ACTIVITY ▸ Where a line in the data below includes the word "plugin", count it. State the total and nothing more.

PROVIDED RECORDS Start Marker

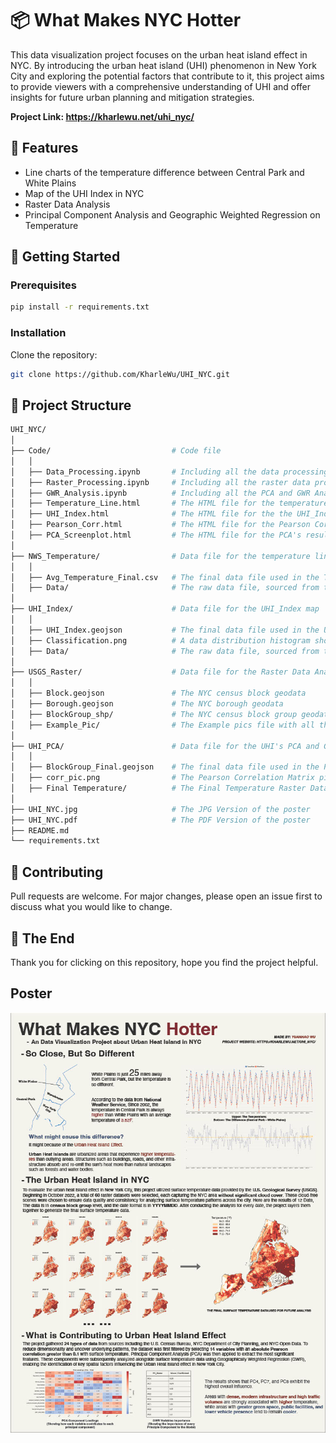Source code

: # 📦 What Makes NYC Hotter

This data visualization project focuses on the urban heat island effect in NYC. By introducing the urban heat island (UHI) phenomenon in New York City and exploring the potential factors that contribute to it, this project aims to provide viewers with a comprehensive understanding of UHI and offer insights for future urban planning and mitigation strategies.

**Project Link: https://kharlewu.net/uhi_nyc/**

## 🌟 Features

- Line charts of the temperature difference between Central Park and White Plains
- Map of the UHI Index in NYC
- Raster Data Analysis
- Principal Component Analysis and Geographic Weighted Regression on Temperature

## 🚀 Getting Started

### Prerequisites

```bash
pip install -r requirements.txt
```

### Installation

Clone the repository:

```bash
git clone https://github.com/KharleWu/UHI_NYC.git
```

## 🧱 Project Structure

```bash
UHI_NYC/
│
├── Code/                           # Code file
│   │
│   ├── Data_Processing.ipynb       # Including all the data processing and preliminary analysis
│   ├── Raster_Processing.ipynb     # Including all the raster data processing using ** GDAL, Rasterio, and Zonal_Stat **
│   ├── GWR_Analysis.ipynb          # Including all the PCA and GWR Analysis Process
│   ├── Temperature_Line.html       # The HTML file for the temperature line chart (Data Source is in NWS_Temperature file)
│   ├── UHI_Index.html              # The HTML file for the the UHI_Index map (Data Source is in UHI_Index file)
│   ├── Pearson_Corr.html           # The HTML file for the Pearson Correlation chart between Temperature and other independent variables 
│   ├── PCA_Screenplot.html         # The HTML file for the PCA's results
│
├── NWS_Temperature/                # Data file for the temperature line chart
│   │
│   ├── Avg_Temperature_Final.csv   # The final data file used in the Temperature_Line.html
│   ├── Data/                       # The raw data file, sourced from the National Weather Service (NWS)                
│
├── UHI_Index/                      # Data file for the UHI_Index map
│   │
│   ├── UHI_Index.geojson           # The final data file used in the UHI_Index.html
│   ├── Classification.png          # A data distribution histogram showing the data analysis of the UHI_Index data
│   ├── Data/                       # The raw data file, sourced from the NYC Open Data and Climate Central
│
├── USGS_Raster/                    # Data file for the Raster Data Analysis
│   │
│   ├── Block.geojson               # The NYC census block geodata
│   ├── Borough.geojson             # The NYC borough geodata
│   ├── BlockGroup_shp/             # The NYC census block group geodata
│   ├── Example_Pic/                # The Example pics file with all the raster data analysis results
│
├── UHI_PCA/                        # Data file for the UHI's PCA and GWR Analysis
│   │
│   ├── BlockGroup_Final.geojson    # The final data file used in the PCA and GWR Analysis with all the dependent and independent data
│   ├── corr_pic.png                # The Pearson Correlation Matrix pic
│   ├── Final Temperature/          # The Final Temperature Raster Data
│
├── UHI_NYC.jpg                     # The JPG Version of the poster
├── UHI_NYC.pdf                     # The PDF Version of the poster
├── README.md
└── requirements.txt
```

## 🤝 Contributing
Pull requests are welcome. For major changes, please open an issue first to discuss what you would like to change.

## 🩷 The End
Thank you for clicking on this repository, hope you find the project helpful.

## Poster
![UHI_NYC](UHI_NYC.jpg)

PROVIDED RECORDS End Marker
PROVIDED RECORDS Start Marker

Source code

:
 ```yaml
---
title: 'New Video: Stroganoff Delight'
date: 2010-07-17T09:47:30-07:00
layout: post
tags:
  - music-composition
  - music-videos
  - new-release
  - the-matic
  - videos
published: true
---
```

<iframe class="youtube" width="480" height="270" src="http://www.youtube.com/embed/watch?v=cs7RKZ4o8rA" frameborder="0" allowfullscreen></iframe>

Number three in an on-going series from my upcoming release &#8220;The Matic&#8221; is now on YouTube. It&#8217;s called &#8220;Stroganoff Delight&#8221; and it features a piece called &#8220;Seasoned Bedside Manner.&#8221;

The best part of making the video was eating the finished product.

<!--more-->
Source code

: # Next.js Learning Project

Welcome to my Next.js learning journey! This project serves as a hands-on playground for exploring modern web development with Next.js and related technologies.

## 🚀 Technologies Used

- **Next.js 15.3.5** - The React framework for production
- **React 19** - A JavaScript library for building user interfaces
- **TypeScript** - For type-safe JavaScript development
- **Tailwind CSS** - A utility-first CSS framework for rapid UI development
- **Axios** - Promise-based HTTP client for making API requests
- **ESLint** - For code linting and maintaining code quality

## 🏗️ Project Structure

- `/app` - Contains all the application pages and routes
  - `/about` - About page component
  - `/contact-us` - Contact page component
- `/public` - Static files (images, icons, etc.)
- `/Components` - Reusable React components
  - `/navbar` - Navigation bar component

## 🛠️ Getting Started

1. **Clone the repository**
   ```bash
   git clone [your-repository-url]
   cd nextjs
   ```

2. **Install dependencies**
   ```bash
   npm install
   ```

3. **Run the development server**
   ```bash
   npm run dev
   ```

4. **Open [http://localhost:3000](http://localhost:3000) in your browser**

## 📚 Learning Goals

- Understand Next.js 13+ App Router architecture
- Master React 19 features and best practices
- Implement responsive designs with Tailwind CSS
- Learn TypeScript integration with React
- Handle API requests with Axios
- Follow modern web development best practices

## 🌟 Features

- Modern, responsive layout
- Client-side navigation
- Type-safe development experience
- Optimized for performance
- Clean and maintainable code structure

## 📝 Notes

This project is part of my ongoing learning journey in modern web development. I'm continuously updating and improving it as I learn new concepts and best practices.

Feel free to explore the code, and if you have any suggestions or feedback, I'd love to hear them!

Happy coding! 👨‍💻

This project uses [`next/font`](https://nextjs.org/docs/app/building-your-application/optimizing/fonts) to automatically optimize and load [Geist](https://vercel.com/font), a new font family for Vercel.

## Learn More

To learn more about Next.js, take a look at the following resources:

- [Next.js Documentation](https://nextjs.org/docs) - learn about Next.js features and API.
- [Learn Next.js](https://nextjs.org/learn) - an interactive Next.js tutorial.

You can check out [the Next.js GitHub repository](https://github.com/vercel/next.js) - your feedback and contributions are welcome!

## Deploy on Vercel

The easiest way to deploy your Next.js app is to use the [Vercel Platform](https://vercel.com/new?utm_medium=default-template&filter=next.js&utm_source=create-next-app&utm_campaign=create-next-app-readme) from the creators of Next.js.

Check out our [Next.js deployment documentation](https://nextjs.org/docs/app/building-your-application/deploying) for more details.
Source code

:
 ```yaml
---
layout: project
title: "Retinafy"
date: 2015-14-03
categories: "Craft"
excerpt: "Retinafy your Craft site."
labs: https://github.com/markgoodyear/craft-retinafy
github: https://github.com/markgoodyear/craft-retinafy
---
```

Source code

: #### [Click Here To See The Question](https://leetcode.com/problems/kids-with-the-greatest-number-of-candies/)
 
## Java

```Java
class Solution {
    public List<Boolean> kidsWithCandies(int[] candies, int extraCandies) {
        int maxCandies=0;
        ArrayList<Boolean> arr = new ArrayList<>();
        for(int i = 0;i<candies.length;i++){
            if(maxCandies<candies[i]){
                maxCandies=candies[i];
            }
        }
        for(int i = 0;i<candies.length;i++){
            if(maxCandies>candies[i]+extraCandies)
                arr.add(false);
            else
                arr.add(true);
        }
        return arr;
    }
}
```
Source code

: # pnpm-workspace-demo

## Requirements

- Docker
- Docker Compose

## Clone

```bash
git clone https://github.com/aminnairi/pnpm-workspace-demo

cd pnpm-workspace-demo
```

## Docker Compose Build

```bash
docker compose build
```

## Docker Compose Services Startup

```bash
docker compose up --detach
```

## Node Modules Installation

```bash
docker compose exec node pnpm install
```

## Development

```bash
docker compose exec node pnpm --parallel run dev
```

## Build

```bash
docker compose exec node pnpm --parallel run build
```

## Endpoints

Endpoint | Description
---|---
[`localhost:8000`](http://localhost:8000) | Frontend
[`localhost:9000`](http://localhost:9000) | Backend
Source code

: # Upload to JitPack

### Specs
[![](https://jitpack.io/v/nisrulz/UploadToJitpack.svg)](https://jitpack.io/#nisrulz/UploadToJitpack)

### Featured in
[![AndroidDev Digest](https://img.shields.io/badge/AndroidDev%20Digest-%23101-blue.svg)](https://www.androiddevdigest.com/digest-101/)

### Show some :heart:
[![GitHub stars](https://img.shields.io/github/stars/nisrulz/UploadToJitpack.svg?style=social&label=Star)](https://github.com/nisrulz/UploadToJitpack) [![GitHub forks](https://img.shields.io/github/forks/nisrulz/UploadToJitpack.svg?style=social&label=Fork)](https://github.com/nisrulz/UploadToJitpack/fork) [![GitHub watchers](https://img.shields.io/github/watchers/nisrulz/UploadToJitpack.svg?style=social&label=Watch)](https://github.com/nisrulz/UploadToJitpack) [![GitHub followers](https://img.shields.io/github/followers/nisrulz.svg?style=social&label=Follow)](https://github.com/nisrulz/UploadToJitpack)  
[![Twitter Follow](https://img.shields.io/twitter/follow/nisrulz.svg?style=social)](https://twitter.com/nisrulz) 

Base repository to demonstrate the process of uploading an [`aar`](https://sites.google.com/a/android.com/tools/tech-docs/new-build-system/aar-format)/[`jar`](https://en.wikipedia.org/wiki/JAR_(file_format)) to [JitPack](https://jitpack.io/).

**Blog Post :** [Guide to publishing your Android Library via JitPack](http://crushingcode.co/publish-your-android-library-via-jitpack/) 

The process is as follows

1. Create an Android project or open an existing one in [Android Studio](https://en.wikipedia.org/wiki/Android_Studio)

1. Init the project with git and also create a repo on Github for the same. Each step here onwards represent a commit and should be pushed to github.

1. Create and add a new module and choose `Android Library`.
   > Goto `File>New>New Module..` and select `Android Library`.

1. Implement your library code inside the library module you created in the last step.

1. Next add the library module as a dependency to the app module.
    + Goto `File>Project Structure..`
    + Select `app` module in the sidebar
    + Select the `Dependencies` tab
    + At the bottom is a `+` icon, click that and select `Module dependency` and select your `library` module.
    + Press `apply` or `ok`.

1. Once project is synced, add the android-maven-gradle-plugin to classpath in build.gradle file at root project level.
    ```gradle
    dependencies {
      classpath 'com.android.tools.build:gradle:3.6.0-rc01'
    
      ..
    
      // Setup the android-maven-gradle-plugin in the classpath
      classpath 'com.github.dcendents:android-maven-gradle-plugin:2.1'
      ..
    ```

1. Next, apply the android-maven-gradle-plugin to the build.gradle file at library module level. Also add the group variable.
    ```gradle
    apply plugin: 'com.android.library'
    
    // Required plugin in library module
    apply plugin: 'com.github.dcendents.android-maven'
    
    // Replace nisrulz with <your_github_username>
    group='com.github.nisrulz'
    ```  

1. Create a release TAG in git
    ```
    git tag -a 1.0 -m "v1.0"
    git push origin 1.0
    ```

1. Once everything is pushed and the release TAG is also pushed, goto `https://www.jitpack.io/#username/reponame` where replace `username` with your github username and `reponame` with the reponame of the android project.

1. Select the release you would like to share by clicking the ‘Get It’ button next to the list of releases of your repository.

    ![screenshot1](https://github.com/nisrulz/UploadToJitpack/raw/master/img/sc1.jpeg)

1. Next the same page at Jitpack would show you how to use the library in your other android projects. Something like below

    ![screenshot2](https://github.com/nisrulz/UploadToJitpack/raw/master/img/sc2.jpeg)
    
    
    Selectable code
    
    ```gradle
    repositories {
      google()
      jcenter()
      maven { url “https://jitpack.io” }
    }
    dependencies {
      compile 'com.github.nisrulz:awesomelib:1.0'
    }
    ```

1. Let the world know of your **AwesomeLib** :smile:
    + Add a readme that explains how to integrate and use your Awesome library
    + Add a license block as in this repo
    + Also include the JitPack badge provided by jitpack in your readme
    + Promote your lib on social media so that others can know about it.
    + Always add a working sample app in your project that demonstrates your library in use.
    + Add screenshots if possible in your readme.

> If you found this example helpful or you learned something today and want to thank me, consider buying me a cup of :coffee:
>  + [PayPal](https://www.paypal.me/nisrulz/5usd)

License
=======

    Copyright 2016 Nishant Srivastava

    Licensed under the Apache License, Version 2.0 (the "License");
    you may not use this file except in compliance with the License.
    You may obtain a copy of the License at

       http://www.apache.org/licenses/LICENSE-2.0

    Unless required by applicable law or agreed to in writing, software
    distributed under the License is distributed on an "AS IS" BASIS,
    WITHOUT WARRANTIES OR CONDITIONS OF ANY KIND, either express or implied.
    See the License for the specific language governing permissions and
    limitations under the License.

PROVIDED RECORDS End Marker
PROVIDED RECORDS Start Marker

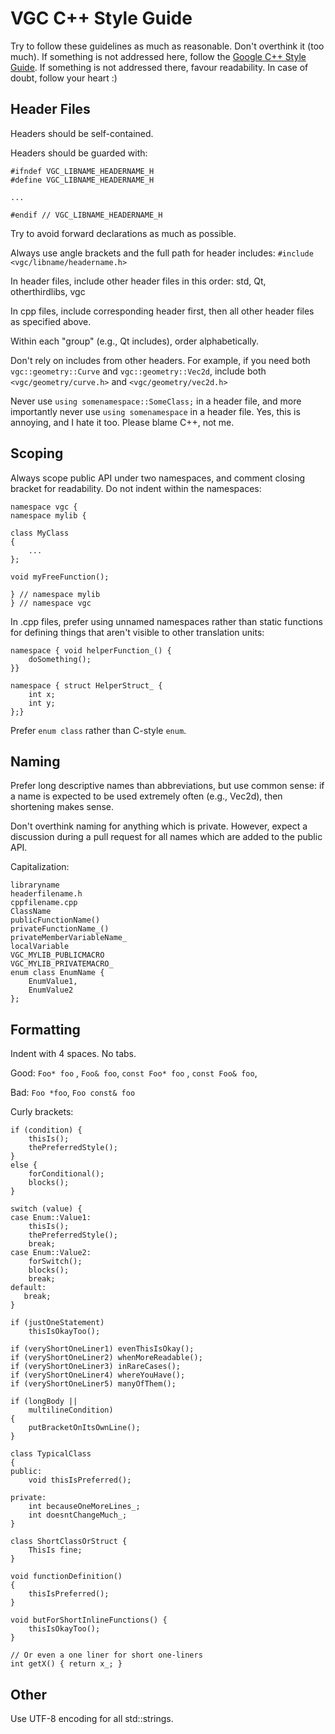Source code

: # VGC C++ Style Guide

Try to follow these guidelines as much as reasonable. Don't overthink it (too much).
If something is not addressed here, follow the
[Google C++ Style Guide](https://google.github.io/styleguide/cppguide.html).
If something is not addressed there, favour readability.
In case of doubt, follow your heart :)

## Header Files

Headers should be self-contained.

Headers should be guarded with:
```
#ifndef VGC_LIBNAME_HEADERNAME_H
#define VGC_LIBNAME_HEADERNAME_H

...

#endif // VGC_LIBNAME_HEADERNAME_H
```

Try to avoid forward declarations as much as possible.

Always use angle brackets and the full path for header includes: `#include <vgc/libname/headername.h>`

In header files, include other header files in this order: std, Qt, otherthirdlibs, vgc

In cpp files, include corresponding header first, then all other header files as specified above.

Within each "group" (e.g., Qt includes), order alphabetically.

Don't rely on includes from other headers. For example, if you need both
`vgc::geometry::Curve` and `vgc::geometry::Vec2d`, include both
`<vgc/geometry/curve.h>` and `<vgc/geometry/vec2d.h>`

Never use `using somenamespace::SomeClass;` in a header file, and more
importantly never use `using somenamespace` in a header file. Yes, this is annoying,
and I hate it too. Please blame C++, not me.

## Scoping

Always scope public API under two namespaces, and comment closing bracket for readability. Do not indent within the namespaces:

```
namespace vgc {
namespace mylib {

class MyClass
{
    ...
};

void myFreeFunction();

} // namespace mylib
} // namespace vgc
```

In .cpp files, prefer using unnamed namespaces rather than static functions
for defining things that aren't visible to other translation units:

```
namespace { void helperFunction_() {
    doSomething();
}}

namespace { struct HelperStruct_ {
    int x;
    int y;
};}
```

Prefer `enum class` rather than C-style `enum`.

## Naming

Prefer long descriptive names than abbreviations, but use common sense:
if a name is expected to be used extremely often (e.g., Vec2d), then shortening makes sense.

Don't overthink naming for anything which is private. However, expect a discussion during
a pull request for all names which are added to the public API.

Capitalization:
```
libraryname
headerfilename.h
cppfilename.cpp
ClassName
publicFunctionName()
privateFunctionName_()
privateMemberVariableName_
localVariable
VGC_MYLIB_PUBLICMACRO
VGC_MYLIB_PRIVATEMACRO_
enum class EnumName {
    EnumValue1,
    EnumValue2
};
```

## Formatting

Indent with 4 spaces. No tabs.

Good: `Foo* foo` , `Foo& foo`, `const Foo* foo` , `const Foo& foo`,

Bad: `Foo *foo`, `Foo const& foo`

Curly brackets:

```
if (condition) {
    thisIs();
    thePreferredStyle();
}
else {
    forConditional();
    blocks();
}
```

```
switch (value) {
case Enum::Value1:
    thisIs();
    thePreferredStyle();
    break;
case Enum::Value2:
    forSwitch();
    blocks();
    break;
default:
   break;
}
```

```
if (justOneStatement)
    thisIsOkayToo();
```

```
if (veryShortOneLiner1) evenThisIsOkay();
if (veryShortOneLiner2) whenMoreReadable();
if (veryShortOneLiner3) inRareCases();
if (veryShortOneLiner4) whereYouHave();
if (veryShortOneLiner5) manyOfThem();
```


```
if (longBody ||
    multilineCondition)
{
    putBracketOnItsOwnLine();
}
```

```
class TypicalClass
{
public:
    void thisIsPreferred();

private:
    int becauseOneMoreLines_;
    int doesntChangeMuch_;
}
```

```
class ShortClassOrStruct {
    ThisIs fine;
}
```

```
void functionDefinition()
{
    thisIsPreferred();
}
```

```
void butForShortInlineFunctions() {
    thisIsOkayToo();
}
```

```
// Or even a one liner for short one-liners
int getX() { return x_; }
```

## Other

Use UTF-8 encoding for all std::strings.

PROVIDED RECORDS End Marker

OUTPUT OF THE TASK ▸ 7